Assim, a interpretação é, nada mais nada menos, que a aplicação ao caso concreto de enunciados já estabelecidos pela ciência da hermenêutica. Uma coisa é interpretar a norma legal, outra coisa é refletir e criar as formas pelas quais serão feitas as interpretações jurídicas. Interpretar é descobrir o sentido de determinada norma jurídica ao aplicá-la ao caso concreto. A vaguidade, ambigüidade do texto, imperfeição, falta da terminologia técnica, má redação, obrigam o operador do direito, a todo instante, interpretar a norma jurídica visando a encontrar o seu real significado, antes de aplicá-la a caso sub judice. Mas não é só isso. A letra da lei permanece, mas seu sentido deve, sempre, adaptar-se às mudanças que o progresso e a evolução cultural imputam à sociedade. Interpretar é, portanto, explicar, esclarecer, dar o verdadeiro significado do vocábulo, extrair da norma tudo o que nela se contém, revelando seu sentido apropriado para a vida real e conducente a uma decisão. 5

3. O direito e a sociedade

A diferenciação entre hermenêutica e interpretação jurídica tem no presente estudo um significado todo especial: foi feita com o intuito de realçar a grande importância da interpretação jurídica pelo magistrado antes da aplicação da regra jurídica ao caso sub judice.

Houve tempo em que se acreditava ser a lei uma fórmula “mágica” , expressão definitiva do direito, através do qual o Estado poderia resolver todos os problemas jurídicos da sociedade. Acreditava-se que através da regra positiva poder-se-ia dirimir todas hipóteses de litígios surgidos na sociedade.

Tal pensamento eqüivale a igualar o ser humano à espécie animal. O animal vive em conformidade com seus instintos, segue uma ordem que não permite desvios ou transgressões. A vida dos animais segue, portanto, uma regularidade orgânica fixa e constante.

O homem se organiza de forma distinta por ser dotado de inteligência. Está, sempre, procurando desenvolver-se, melhorar suas condições de vida, progredir. O homem, diversamente da espécie animal, não segue seu instinto e sua vida está em constantes mudanças e adaptações. Sua vida social não esta organizada de modo inexorável e rígido; ao contrário, se desenvolve dentro de margens mais amplas, em uma grande variedade de formas suscetíveis de desenvolvimento, que exigem, sem sombra de dúvidas, um ordenamento construído sempre com liberdade.
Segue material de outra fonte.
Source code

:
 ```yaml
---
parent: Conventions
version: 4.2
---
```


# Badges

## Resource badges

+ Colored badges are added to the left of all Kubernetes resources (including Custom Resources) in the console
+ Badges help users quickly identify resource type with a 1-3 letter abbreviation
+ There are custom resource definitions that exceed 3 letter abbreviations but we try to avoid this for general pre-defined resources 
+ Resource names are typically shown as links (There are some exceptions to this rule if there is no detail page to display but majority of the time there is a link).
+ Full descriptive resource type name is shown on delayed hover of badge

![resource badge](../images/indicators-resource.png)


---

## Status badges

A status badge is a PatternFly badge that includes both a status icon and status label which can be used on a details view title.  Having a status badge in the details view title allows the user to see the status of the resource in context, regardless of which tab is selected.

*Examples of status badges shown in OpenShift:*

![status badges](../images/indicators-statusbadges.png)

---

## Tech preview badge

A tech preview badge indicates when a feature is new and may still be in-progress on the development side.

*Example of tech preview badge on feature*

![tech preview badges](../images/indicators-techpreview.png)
O ordenamento animal é fixo, rígido, constante; a vida social do homem segue caminhos flexíveis, mutáveis, sempre em desenvolvimento. Luis de Garay, ao comprarar o instinto animal com o ordenamento jurídico, concluiu que “el orden jurídico es, en la sociedad de los hombres, el sustituto y complemento del orden instintivo.”6

No entanto, não se alcança a harmonia, a justiça e a ordem, simplesmente seguindo o curso livre dos acontecimentos. Daí vem a necessidade e obrigação do homem de criar um ordenamento jurídico real, passível de interpretações, sem ilusões ou mágica, visando regular os atos humanos em conformidade com a realidade social.

Carlos Maximiliano, esbanjando vivacidade, ensina:

“Não há como almejar que uma série de normas, por mais bem feitas que sejam, vislumbrem todos acontecimentos de uma sociedade. Neque leges, neque senatusconsulta ita scribi possunt, ut omnes casus qui quandoque inciderint comprehendantur (nem as leis nem os senatus-consultos podem ser escritos de tal maneira que em seu contexto fiquem compreendidos todos os casos em qualquer tempo ocorrentes).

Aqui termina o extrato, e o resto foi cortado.